# Required action
Only lines that contain the word "estimate" belong in the answer; copy them from the records below.

# Extracted data
▽

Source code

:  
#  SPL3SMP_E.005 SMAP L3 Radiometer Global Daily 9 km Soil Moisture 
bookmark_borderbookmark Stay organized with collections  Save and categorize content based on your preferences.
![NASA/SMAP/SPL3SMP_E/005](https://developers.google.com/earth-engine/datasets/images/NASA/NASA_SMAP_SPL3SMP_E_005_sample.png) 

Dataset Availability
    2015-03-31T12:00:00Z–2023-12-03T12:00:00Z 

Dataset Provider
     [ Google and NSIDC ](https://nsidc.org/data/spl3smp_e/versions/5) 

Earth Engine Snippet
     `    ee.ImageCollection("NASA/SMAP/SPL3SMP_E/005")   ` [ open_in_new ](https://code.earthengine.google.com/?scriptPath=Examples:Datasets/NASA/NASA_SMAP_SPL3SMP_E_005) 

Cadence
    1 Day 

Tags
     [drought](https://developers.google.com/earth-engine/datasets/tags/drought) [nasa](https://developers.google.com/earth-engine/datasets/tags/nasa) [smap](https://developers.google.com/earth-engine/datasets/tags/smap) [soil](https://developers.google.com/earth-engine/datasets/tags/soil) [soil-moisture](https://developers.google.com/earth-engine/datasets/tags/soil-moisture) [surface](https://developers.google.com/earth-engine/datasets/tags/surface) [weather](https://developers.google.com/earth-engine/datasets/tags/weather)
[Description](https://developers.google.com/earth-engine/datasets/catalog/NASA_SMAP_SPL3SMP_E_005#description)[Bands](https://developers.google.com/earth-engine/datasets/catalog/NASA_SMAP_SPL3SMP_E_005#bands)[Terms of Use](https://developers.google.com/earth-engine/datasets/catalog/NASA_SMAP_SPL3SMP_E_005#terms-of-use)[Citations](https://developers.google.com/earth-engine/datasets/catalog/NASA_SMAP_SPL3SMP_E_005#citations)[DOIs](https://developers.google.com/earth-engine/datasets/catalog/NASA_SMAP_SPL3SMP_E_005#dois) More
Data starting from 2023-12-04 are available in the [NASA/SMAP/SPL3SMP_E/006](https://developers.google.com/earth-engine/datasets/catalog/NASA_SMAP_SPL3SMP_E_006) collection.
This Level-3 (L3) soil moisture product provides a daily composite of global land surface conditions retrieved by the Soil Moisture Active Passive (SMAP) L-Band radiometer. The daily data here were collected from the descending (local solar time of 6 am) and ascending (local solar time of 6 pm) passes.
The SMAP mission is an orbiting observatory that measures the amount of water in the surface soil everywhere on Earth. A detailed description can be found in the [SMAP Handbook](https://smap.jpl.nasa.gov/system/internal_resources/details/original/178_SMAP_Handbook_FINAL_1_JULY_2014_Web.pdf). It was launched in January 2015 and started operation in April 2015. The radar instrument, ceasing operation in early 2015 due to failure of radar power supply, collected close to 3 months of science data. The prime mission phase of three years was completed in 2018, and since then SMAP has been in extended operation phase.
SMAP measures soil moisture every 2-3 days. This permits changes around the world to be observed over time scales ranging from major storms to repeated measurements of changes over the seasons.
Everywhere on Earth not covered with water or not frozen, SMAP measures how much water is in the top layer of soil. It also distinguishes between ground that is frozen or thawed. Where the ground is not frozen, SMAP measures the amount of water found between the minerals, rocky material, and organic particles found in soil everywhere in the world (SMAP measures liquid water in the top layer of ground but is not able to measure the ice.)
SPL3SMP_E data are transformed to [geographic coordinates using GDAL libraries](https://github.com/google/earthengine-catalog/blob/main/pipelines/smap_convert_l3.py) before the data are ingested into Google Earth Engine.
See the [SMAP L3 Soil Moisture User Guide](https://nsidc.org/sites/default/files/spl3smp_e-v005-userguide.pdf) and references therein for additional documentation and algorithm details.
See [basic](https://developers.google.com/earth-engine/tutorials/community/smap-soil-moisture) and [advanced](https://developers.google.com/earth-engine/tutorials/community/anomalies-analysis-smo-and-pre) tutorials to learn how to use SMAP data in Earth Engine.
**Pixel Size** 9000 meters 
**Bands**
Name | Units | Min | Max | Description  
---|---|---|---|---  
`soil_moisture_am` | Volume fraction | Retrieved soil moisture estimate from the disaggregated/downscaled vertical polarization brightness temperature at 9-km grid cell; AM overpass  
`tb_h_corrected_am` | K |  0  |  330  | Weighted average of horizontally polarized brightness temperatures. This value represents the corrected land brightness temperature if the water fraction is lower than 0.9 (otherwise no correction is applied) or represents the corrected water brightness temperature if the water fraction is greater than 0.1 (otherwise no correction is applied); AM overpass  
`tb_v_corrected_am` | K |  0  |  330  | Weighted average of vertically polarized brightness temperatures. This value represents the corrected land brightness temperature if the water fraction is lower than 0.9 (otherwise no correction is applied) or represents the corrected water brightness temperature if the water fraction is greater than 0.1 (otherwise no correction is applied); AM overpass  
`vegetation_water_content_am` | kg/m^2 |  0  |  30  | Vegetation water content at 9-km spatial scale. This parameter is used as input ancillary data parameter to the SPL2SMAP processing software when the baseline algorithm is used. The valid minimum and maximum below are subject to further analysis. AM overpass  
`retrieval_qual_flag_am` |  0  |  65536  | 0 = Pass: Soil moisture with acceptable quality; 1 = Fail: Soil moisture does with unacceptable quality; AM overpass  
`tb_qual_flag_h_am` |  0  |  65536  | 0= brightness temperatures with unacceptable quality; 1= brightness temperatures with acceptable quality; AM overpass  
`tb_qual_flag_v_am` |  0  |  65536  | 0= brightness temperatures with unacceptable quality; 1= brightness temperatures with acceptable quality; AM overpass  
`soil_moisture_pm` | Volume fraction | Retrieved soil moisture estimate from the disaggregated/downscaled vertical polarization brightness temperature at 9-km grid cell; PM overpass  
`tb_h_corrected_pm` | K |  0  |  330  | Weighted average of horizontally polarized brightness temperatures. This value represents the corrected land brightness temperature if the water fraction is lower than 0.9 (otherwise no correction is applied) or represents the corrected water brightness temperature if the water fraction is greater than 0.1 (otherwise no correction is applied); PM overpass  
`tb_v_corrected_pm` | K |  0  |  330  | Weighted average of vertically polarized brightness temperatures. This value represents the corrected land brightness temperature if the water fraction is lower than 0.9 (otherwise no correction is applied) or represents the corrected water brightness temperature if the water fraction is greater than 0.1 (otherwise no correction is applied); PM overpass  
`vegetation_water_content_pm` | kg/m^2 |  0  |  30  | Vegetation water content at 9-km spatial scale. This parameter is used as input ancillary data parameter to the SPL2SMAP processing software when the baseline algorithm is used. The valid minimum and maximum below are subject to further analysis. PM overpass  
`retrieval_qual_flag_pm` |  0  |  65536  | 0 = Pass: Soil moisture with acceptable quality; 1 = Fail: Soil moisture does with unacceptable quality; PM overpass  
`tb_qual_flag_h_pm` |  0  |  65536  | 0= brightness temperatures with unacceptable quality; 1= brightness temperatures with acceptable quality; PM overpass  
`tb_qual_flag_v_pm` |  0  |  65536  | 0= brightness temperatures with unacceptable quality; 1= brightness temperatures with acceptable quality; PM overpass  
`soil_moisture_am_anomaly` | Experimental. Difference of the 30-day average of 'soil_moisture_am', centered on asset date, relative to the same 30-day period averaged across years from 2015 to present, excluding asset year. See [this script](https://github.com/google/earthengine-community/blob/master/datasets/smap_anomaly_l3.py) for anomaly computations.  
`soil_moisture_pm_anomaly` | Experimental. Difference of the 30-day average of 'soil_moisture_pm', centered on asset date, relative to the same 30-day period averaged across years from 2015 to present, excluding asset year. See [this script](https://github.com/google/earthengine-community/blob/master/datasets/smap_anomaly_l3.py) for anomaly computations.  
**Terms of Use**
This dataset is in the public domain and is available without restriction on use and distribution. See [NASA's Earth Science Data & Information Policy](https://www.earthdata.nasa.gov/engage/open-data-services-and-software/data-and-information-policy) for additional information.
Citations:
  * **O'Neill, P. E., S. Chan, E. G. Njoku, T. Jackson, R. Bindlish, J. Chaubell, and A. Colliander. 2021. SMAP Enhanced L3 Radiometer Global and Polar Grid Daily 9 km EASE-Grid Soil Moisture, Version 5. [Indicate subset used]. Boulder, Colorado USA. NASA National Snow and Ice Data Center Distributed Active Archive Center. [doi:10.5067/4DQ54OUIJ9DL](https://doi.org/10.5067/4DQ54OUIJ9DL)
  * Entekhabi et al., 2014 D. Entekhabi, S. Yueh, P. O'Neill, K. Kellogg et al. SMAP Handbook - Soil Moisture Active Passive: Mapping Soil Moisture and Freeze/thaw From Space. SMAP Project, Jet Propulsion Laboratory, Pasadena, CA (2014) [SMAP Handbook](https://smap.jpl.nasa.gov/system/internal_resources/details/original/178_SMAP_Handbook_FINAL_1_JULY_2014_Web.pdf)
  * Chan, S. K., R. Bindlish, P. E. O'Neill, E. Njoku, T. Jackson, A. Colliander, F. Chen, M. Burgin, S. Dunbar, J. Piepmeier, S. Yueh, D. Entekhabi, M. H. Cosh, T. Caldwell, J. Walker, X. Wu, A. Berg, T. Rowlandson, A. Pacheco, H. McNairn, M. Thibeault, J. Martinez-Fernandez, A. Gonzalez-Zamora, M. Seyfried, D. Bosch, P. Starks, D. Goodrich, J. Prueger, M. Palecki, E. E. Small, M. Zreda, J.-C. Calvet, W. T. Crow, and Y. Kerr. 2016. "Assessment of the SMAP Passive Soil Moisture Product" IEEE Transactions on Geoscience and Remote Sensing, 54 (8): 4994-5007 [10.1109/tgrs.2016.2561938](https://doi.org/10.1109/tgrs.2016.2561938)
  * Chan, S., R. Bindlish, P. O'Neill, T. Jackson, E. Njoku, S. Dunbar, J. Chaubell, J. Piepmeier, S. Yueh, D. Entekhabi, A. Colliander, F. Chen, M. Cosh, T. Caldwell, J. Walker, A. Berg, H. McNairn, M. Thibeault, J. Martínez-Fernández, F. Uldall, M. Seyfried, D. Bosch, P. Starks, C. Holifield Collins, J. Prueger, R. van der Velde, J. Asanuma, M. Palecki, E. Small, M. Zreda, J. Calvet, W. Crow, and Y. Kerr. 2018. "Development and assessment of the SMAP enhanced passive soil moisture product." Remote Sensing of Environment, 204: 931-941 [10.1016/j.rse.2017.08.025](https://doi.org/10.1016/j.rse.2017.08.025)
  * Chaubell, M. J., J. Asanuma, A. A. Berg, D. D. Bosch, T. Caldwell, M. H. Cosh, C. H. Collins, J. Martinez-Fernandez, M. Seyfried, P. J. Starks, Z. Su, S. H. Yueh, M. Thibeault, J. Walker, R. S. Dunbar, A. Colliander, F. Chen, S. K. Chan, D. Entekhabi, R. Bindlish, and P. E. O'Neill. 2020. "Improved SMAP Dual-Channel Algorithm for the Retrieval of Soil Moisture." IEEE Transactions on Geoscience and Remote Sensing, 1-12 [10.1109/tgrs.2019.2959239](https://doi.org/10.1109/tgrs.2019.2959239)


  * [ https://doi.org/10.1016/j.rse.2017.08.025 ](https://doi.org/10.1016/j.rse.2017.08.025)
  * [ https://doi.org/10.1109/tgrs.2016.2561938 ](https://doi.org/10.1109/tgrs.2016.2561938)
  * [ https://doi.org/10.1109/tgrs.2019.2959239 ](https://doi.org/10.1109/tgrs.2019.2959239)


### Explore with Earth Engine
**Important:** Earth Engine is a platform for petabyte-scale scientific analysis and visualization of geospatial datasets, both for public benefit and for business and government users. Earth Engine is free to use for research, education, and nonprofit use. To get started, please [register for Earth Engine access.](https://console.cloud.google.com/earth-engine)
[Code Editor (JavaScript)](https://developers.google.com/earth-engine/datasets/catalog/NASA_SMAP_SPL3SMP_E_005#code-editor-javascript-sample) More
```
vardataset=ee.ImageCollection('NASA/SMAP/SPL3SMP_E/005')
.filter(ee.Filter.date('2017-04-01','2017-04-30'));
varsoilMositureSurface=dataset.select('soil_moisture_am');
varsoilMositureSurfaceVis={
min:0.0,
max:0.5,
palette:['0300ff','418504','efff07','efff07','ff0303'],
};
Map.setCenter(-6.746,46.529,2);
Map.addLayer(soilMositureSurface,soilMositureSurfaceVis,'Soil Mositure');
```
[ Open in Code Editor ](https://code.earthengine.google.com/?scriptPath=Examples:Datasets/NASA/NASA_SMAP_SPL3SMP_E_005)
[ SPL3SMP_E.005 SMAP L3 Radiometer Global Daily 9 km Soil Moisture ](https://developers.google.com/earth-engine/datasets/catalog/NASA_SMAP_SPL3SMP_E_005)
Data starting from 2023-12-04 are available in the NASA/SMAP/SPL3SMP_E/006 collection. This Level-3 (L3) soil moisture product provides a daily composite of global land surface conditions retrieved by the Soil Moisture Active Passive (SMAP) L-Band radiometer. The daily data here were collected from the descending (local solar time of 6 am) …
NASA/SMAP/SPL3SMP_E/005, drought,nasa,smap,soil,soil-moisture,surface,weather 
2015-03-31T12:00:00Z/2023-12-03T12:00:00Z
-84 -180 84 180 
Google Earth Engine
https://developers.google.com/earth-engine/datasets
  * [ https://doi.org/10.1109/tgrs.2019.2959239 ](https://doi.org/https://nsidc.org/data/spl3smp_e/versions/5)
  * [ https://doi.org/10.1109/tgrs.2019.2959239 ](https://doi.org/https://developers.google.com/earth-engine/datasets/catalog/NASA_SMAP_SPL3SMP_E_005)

△

# Response to this exercise
`soil_moisture_am` | Volume fraction | Retrieved soil moisture estimate from the disaggregated/downscaled vertical polarization brightness temperature at 9-km grid cell; AM overpass  
`soil_moisture_pm` | Volume fraction | Retrieved soil moisture estimate from the disaggregated/downscaled vertical polarization brightness temperature at 9-km grid cell; PM overpass  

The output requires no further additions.